The solution is given by $$X(t)= Z(t) \cdot \left(x + \frac{a(t) -B(t)b(t)}{Z(t)}dt+ \frac{b(t)}{Z(t)} dW(t)\right)$$ where $Z(t)$ is the solution of $$d Z(t) = Z(t) A(t) dt + Z(t)B(t) dW(t)$$ and $X(0)=x$.
To prove this, denote the right hand side of the solution by $Y(t)$, such that $X(t)=Z(t)Y(t)$.
Applying Ito's product rule yields: \begin{align} Z(t)Y(t)&= x+ Z(t)dY(t) + Y(t)dZ(t) + dZ(t)dY(t)\\ &= x +Z(t)\left[(A(t) Y(t) + a(t)) dt + (B(t)Y(t) + b(t))dW(t)\right] \\ &+ Y(t)[Z(t) A(t) dt + Z(t)B(t) dW(t)] \\ &+ (B(t)Y(t) + b(t))Z(t)B(t) dW(t). \end{align}
How can I simplify that further to get to the solution?

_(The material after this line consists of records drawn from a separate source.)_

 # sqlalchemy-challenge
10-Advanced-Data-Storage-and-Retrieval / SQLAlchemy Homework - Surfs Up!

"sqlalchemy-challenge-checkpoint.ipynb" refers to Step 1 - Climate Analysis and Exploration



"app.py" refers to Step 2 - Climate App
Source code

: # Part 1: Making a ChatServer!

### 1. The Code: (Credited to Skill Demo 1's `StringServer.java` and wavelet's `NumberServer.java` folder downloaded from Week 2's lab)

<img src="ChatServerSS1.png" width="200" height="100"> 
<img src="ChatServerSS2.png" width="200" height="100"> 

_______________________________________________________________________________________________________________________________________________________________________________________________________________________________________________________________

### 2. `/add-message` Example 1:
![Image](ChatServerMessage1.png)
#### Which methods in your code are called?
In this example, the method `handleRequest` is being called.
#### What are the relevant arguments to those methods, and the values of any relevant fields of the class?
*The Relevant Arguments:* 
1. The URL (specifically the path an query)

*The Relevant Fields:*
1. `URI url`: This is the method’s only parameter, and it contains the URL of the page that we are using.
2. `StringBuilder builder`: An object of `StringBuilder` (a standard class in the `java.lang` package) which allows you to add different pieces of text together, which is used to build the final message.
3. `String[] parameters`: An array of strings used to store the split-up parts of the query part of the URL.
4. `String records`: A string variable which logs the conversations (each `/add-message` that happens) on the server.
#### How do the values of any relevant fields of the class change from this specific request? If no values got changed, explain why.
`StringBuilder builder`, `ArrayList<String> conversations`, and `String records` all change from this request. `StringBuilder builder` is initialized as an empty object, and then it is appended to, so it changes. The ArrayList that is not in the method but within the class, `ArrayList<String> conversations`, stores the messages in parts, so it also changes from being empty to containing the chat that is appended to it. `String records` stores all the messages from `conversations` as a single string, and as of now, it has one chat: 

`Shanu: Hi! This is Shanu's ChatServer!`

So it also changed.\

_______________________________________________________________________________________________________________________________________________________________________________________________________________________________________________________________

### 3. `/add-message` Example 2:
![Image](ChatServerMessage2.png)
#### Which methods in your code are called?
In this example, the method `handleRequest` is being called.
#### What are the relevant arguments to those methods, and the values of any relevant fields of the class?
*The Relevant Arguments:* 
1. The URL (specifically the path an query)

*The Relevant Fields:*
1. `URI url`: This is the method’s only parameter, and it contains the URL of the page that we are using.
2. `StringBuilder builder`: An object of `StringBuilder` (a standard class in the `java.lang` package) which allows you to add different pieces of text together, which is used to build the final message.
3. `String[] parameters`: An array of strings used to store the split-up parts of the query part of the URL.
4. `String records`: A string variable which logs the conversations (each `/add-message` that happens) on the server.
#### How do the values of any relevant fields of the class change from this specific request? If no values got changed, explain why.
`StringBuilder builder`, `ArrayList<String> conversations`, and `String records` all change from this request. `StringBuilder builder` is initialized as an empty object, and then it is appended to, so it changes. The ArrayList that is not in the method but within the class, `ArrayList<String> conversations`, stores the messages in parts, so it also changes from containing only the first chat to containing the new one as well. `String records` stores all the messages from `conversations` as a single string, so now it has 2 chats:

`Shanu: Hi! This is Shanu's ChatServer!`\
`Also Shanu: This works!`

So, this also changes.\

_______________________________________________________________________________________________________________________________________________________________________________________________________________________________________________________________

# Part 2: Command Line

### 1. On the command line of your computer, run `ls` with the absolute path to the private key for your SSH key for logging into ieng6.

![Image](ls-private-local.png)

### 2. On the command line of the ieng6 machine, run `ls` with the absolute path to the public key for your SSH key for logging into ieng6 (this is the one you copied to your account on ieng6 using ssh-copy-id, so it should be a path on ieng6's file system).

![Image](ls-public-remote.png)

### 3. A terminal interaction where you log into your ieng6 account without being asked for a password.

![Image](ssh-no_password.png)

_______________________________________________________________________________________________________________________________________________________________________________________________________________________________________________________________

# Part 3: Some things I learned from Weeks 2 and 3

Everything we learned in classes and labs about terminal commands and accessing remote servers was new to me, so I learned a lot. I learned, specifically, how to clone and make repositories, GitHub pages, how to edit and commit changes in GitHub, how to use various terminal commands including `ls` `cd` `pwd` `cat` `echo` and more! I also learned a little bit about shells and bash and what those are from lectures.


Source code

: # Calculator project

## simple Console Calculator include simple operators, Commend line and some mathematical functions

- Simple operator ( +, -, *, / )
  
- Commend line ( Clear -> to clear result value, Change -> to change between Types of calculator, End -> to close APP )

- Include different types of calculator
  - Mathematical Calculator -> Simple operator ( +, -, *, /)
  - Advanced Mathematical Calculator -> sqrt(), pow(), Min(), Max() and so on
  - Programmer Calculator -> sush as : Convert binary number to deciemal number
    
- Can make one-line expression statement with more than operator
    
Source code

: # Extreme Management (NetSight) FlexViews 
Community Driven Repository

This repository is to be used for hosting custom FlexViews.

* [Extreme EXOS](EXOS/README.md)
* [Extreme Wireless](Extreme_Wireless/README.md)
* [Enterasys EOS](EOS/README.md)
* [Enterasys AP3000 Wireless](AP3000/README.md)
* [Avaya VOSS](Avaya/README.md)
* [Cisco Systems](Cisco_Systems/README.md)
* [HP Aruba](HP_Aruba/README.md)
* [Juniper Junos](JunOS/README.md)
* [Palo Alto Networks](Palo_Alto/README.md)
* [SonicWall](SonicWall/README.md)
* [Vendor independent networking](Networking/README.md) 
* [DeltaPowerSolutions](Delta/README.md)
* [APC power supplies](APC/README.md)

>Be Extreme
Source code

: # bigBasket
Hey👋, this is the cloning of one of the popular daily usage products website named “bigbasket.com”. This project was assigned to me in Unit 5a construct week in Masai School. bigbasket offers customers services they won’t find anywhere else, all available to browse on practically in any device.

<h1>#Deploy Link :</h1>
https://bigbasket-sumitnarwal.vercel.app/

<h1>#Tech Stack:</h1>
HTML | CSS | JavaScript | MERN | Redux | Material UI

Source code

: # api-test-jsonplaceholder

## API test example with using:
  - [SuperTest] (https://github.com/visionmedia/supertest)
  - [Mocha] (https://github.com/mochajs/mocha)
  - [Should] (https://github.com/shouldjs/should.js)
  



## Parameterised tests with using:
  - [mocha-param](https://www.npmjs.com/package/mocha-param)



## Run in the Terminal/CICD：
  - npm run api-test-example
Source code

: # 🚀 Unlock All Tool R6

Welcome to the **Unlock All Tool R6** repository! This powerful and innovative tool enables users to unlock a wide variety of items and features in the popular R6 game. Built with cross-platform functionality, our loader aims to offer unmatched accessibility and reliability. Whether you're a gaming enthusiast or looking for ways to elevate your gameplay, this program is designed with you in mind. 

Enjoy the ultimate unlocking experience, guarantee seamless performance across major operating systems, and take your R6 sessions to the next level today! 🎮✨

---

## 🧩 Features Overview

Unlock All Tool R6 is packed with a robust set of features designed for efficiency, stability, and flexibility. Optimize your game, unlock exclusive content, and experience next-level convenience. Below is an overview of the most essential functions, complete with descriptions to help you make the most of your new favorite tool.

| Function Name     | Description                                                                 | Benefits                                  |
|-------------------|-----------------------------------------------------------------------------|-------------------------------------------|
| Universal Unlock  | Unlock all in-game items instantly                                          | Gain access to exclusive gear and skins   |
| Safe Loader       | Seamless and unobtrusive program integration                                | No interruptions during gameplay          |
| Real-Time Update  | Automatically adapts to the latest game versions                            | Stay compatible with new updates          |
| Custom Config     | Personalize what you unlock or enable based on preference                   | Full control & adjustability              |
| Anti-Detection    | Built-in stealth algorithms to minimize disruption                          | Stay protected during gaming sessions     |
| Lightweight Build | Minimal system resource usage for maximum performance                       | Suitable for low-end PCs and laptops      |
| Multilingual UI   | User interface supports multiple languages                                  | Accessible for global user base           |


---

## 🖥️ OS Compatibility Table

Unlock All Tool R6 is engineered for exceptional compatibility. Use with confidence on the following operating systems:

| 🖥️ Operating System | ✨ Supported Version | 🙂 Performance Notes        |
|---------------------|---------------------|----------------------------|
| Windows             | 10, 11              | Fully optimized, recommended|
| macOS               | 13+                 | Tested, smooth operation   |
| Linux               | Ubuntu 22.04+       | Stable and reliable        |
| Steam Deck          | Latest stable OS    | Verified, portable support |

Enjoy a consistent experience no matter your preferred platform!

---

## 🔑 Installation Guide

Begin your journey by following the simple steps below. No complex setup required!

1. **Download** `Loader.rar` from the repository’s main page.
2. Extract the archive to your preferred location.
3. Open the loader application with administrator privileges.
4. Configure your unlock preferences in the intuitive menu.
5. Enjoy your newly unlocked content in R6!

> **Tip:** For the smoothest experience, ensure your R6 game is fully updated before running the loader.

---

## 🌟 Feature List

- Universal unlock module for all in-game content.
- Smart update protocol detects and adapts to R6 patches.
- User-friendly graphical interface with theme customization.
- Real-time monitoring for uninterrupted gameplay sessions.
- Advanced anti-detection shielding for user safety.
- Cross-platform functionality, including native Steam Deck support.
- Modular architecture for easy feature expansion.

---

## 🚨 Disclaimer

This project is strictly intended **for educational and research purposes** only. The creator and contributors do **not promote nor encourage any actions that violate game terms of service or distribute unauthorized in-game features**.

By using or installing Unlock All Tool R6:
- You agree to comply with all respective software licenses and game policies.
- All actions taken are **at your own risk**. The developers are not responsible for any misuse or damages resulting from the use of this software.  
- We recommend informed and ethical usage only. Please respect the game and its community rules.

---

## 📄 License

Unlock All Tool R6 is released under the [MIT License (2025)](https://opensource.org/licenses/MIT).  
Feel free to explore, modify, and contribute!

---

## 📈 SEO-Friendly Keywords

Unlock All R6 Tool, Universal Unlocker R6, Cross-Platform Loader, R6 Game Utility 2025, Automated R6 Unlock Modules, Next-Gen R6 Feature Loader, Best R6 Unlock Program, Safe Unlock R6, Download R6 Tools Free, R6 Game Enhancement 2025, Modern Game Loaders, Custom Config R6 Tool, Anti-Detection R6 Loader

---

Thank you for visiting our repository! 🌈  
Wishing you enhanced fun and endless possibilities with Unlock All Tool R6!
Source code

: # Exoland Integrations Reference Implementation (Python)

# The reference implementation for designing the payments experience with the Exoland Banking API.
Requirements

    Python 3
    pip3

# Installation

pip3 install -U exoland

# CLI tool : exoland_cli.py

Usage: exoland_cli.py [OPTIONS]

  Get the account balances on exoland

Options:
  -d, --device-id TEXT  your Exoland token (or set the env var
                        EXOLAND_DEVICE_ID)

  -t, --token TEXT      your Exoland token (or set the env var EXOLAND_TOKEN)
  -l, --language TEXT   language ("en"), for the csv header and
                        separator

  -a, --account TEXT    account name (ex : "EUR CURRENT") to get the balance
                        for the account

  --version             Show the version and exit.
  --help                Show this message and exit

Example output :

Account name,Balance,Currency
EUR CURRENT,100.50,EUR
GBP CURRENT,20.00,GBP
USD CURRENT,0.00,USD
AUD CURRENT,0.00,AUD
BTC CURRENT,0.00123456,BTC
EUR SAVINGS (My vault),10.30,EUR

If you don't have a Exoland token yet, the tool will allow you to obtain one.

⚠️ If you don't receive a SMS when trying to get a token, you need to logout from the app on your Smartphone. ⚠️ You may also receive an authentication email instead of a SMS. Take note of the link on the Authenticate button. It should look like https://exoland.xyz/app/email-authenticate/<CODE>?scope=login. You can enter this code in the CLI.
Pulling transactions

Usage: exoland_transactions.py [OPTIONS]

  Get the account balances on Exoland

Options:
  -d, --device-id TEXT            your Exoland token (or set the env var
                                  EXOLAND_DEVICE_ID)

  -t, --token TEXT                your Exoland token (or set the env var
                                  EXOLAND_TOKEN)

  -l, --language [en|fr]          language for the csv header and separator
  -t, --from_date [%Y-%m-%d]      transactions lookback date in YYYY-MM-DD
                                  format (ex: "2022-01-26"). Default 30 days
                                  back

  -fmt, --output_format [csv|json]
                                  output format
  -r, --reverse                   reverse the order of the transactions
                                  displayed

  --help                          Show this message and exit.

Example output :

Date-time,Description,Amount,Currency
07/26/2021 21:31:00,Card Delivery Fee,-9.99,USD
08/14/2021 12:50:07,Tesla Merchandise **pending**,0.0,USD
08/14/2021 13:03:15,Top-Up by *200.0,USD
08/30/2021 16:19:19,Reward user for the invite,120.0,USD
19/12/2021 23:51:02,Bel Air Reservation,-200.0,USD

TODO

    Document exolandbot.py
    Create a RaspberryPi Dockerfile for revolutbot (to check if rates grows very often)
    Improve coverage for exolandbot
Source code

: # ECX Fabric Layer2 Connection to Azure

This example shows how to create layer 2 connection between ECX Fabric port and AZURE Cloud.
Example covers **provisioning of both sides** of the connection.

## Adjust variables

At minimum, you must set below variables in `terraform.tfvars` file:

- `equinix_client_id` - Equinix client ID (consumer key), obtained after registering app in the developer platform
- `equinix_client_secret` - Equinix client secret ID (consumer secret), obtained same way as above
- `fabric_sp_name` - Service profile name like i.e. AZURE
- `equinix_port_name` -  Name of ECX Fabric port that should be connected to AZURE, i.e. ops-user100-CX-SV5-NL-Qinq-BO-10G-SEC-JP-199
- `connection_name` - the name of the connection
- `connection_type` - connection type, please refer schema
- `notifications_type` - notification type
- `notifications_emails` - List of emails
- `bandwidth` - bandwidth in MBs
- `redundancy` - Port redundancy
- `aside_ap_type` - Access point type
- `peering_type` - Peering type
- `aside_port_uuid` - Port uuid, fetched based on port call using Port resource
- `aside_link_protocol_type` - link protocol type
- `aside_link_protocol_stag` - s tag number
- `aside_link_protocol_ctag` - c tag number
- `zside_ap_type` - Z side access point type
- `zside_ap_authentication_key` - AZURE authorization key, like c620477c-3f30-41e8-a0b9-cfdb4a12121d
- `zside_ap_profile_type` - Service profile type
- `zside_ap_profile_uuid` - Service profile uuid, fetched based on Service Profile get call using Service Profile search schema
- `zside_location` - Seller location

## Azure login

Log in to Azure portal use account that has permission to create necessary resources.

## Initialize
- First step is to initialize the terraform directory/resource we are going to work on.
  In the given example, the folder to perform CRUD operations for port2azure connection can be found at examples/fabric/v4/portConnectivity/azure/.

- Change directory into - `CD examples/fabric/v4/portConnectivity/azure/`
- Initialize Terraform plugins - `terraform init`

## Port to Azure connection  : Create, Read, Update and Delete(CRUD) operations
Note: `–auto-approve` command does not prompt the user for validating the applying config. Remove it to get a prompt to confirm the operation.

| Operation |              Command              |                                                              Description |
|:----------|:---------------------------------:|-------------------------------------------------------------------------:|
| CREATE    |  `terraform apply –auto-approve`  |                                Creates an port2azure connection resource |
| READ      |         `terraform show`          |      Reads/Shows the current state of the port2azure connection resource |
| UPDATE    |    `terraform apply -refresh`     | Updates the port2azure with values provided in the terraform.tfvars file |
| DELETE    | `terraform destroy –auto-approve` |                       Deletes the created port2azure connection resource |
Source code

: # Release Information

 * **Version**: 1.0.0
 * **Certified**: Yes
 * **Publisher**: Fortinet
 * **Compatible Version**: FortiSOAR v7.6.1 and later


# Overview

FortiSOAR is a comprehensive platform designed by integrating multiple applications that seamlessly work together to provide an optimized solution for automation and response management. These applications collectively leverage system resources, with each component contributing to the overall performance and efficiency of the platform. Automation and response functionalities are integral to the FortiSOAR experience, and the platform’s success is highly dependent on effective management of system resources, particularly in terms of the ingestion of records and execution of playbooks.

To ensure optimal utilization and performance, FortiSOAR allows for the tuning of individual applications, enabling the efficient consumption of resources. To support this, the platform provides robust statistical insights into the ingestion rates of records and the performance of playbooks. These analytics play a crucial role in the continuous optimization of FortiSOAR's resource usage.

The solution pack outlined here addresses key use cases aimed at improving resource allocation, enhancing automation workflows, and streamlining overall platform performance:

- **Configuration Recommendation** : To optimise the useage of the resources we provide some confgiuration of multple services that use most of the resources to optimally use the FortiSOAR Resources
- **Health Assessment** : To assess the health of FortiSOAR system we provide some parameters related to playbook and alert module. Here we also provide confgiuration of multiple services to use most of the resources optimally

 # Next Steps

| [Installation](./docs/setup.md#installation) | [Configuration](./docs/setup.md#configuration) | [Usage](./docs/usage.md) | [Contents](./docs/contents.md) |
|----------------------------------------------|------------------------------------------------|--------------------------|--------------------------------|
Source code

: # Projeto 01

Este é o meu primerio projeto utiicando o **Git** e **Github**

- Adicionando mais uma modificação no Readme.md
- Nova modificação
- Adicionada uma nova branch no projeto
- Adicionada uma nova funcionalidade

We have the SDE $dX=(AX+a)\,dt+(BX+b)\,dW$ where we omit $\cdot(t)$ for convenience.
With the substitution $X=ZY$ where $dY=F\,dt+G\,dW$ for some $F,G$, we have \begin{align}d(ZY)=(AZY+a)\,dt+(BZY+b)\,dW.\end{align} Simultaneously, from Itô's product rule we obtain \begin{align}d(ZY)&=Z\,dY+Y\,dZ+dZ\,dY\\&=Z(F\,dt+G\,dW)+Y(AZ\,dt+BZ\,dW)+BZG\,dt\\&=(ZF+AZY+BZG)\,dt+(ZG+BZY)\,dW\end{align} using the definition that $dZ=AZ\,dt+BZ\,dW$. Equating the two expressions yields $$(ZF+BZG-a)\,dt+(ZG-b)\,dW=0$$ so that $G=b/Z$ and $F=(a-Bb)/Z$. Thus $$X(t)=Z(t)\left(x+\int_0^t\frac{a(s)-B(s)b(s)}{Z(s)}\,ds+\int_0^t\frac{b(s)}{Z(s)}\,dW_s\right).$$